Gent_Inten = Gent_Inten.replace(np.NaN, "nongented")

mover_gentable['Gentensity'] = Gent_Inten


#### The lm_cnt_gent models replace the binary gentrification dummy with a categorical metric of gentrification intensity

In [86]:
lm_cnt_gent = smf.ols(formula='MHHIdown ~ +\
C(OWNER_RENTER_STATUS, Treatment(reference="Owner"))*C(Gentensity, Treatment(reference="nongented")) +\
             YearOnly + HEAD_HH_AGE_CODE + MARITAL_STATUS + HSize   + FIND_DIV_1000  + PrevLOR', data=mover_gentable).fit()

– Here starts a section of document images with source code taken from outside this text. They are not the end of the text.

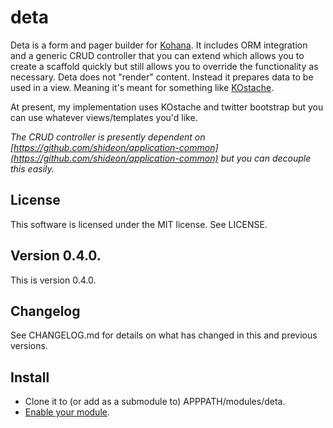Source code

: deta
====
Deta is a form and pager builder for [Kohana](http://kohanaframework.org/). It includes ORM integration and a generic CRUD controller that you can extend which allows you to create a scaffold quickly but still allows you to override the functionality as necessary. Deta does not "render" content. Instead it prepares data to be used in a view. Meaning it's meant for something like [KOstache](https://github.com/zombor/KOstache).

At present, my implementation uses KOstache and twitter bootstrap but you can use whatever views/templates you'd like.

*The CRUD controller is presently dependent on [https://github.com/shideon/application-common](https://github.com/shideon/application-common) but you can decouple this easily.*

## License
This software is licensed under the MIT license. See LICENSE.

## Version 0.4.0.
This is version 0.4.0.

## Changelog
See CHANGELOG.md for details on what has changed in this and previous versions.

## Install
* Clone it to (or add as a submodule to) APPPATH/modules/deta.
* [Enable your module](http://kohanaframework.org/3.3/guide/kohana/modules#enabling-modules).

#### Use Stargazer function to display the regression results 

<br>

In [91]:
stargazer = Stargazer([lm_cnt_gent])

stargazer.covariate_order(['C(Gentensity, Treatment(reference="nongented"))[T.high]',
'C(Gentensity, Treatment(reference="nongented"))[T.med]',
'C(Gentensity, Treatment(reference="nongented"))[T.low]', 
'C(OWNER_RENTER_STATUS, Treatment(reference="Owner"))[T.Renter]',
'C(OWNER_RENTER_STATUS, Treatment(reference="Owner"))[T.Renter]:C(Gentensity, Treatment(reference="nongented"))[T.high]',
'C(OWNER_RENTER_STATUS, Treatment(reference="Owner"))[T.Renter]:C(Gentensity, Treatment(reference="nongented"))[T.med]',
'C(OWNER_RENTER_STATUS, Treatment(reference="Owner"))[T.Renter]:C(Gentensity, Treatment(reference="nongented"))[T.low]'                          
                          ])

stargazer.rename_covariates({'C(Gentensity, Treatment(reference="nongented"))[T.high]': 'High Gentrification',
'C(Gentensity, Treatment(reference="nongented"))[T.med]': 'Medium Gentrification',
'C(Gentensity, Treatment(reference="nongented"))[T.low]': 'Low Gentrification',
'C(OWNER_RENTER_STATUS, Treatment(reference="Owner"))[T.Renter]':'Renter (Dummy)',
'C(OWNER_RENTER_STATUS, Treatment(reference="Owner"))[T.Renter]:C(Gentensity, Treatment(reference="nongented"))[T.high]':'Renter*High',
'C(OWNER_RENTER_STATUS, Treatment(reference="Owner"))[T.Renter]:C(Gentensity, Treatment(reference="nongented"))[T.med]':'Renter*Medium',
'C(OWNER_RENTER_STATUS, Treatment(reference="Owner"))[T.Renter]:C(Gentensity, Treatment(reference="nongented"))[T.low]':'Renter*Low',
                           })

stargazer.dependent_variable_name('Dep Var: Downward Move (Dummy)')
b=stargazer.render_html()
print(display(HTML(b)))

0,1
,
,Dep Var: Downward Move (Dummy)
,
,(1)
,
High Gentrification,0.083***
,(0.02)
Medium Gentrification,-0.016
,(0.014)
Low Gentrification,-0.006


None


### Interpretation of Results 

The results answer the four questions raised at the beginning of this document. __Firstly__, we see that low- to medium- levels of gentrification do not induce households to move to more disadvantaged neighborhoods, but high levels of gentrification does. Specifically, coming from a highly gentrified neighborhood raises the probability of downward movement by __8.3__ percentage points. __Secondly__, we see that renters on average are __14.4__ more percentage points more likely to experience downward movement than homeowners. __To summarize__, the finding confirm the expectation that gentrification induces downward movements, and it impacts renters more than homeowners.